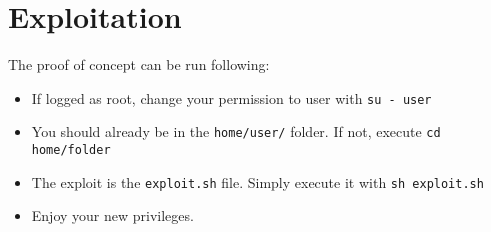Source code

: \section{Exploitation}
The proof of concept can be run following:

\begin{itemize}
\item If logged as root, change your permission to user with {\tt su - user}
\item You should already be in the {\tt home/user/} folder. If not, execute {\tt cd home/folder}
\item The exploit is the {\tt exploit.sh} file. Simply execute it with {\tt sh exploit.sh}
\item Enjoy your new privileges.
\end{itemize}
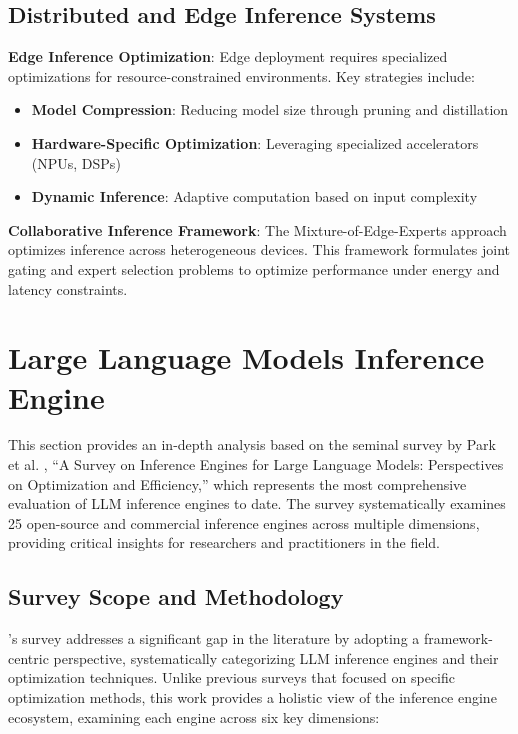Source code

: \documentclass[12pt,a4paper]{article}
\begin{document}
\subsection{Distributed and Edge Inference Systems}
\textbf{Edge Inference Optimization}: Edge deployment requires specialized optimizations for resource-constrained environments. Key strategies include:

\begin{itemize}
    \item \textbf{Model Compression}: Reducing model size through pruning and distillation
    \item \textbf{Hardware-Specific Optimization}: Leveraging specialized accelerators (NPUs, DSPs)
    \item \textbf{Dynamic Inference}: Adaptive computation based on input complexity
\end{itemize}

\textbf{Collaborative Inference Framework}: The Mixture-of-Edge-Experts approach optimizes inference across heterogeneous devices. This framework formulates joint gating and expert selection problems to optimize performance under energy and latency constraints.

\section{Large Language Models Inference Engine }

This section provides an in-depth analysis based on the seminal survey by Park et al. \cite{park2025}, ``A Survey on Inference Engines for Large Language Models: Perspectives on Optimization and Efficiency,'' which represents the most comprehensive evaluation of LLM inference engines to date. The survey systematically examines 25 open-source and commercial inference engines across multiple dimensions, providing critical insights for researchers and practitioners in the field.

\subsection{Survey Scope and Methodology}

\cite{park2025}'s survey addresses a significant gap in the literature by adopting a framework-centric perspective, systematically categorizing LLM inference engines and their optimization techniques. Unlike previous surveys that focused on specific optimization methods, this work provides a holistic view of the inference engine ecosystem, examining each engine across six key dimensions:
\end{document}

--

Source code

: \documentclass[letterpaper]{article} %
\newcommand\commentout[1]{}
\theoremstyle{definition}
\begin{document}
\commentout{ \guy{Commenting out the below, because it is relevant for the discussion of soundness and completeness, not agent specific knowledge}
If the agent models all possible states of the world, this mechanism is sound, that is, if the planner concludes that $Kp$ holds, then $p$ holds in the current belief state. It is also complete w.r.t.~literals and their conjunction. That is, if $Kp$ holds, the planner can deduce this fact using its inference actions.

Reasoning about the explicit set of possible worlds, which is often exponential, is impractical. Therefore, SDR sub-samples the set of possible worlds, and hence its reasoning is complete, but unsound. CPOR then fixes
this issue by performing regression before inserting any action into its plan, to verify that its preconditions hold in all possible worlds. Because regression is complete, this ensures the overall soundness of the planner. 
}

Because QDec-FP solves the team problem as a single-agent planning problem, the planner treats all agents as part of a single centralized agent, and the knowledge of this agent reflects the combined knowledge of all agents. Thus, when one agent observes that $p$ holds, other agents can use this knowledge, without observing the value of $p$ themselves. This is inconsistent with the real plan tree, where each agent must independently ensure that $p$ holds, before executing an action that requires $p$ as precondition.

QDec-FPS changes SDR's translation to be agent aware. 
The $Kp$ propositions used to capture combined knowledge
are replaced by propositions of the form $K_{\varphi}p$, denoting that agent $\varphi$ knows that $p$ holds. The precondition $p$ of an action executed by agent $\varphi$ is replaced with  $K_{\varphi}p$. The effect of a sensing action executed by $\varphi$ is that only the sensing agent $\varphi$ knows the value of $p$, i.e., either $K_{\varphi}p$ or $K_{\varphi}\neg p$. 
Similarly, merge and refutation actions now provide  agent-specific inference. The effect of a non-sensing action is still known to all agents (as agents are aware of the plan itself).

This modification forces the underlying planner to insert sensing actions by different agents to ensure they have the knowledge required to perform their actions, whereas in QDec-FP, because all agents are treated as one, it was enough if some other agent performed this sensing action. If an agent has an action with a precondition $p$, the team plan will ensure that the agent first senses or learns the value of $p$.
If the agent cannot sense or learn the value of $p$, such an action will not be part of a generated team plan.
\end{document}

--

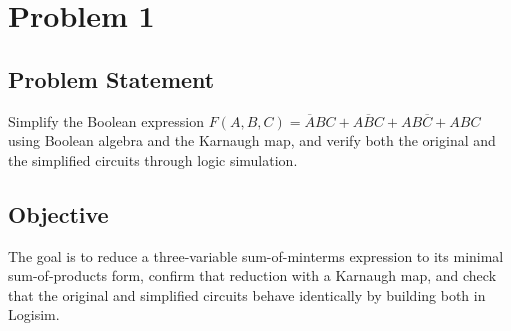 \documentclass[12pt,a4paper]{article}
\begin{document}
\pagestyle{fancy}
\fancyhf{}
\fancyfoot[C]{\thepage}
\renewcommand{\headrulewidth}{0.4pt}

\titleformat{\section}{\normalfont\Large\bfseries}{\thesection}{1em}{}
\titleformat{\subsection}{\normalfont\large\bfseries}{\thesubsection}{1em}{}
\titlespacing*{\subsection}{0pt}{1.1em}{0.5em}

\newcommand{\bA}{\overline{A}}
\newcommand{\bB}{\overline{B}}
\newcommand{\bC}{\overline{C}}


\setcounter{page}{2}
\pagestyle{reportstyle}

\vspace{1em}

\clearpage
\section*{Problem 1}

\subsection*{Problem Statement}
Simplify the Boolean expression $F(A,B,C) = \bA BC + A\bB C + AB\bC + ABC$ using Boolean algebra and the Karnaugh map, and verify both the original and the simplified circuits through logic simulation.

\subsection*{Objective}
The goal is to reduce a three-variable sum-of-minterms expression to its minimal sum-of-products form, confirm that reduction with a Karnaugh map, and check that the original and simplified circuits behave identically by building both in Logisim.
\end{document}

--

WHAT THE TASK REQUIRES » Every line containing the word "specialized" must be copied from the material above.

OUTPUT »
\textbf{Edge Inference Optimization}: Edge deployment requires specialized optimizations for resource-constrained environments. Key strategies include:
    \item \textbf{Hardware-Specific Optimization}: Leveraging specialized accelerators (NPUs, DSPs)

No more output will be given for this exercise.